**Data for review:**
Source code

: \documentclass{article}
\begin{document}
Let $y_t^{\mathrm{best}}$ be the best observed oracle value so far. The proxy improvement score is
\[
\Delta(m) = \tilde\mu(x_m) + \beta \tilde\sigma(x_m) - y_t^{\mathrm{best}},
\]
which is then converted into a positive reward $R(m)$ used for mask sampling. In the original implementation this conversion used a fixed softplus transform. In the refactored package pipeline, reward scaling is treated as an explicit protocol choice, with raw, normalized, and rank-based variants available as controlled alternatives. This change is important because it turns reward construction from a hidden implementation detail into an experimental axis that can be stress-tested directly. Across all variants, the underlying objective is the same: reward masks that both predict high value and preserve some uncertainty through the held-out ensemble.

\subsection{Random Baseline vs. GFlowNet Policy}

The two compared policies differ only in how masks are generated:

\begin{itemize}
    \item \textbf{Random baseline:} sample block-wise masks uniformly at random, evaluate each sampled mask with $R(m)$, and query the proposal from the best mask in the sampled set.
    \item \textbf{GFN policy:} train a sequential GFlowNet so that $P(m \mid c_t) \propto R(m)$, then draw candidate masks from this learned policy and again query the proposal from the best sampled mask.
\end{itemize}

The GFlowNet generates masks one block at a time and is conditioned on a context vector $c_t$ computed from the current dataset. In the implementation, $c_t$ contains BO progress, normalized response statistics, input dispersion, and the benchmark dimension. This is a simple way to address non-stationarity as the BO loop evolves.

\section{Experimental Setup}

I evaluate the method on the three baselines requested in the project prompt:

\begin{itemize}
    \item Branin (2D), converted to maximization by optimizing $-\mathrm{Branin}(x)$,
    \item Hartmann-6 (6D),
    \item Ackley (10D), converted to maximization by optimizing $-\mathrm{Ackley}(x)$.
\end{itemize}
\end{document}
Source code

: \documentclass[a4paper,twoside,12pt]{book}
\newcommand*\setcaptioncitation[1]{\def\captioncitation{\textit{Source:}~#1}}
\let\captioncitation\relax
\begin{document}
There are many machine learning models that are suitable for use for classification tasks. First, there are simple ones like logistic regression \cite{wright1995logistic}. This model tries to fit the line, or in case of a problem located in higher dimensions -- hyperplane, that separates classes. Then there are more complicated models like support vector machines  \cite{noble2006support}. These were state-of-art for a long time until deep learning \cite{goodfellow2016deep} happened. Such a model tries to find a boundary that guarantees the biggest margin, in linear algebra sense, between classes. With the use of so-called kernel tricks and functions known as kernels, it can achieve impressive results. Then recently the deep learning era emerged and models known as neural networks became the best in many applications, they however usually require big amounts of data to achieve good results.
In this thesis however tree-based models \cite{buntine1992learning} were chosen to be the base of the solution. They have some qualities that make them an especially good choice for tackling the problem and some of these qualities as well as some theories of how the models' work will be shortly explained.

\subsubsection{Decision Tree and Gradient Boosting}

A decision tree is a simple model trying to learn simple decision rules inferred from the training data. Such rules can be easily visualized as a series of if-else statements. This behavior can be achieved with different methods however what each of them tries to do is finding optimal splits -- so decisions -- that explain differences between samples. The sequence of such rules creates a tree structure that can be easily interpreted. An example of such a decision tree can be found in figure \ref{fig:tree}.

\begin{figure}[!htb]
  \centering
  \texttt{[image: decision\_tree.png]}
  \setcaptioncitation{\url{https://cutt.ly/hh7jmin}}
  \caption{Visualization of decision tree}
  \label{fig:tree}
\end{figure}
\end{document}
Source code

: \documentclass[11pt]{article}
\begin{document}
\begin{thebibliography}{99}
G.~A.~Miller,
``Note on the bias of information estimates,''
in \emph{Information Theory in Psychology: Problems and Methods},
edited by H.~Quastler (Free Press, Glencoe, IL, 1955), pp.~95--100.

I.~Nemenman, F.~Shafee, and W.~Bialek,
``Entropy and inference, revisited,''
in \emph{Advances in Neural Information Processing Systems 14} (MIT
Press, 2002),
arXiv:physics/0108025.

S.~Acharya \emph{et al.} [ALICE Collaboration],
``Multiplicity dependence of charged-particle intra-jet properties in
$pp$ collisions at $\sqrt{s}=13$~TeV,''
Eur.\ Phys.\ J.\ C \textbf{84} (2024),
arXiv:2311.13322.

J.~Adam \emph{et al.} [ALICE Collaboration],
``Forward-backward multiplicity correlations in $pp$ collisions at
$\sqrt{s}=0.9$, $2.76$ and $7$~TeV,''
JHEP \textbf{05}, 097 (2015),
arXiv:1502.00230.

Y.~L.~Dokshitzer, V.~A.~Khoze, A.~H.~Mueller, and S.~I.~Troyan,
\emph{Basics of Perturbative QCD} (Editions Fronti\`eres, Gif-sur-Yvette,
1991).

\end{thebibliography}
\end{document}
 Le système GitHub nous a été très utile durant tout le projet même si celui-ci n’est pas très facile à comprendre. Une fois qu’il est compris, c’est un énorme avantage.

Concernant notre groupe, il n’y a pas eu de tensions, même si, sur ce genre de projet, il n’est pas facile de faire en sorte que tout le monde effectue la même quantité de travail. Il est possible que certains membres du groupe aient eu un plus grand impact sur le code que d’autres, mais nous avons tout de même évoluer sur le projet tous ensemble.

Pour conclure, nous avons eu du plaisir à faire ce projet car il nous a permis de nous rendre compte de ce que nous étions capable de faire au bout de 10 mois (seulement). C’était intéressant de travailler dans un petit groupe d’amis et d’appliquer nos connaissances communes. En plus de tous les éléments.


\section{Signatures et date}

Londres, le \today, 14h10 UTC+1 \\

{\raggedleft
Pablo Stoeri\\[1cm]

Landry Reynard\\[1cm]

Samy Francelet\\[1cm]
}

**Brief:**
Some lines above contain the word "value". Copy each of them.

**Task output:**
Let $y_t^{\mathrm{best}}$ be the best observed oracle value so far. The proxy improvement score is
which is then converted into a positive reward $R(m)$ used for mask sampling. In the original implementation this conversion used a fixed softplus transform. In the refactored package pipeline, reward scaling is treated as an explicit protocol choice, with raw, normalized, and rank-based variants available as controlled alternatives. This change is important because it turns reward construction from a hidden implementation detail into an experimental axis that can be stress-tested directly. Across all variants, the underlying objective is the same: reward masks that both predict high value and preserve some uncertainty through the held-out ensemble.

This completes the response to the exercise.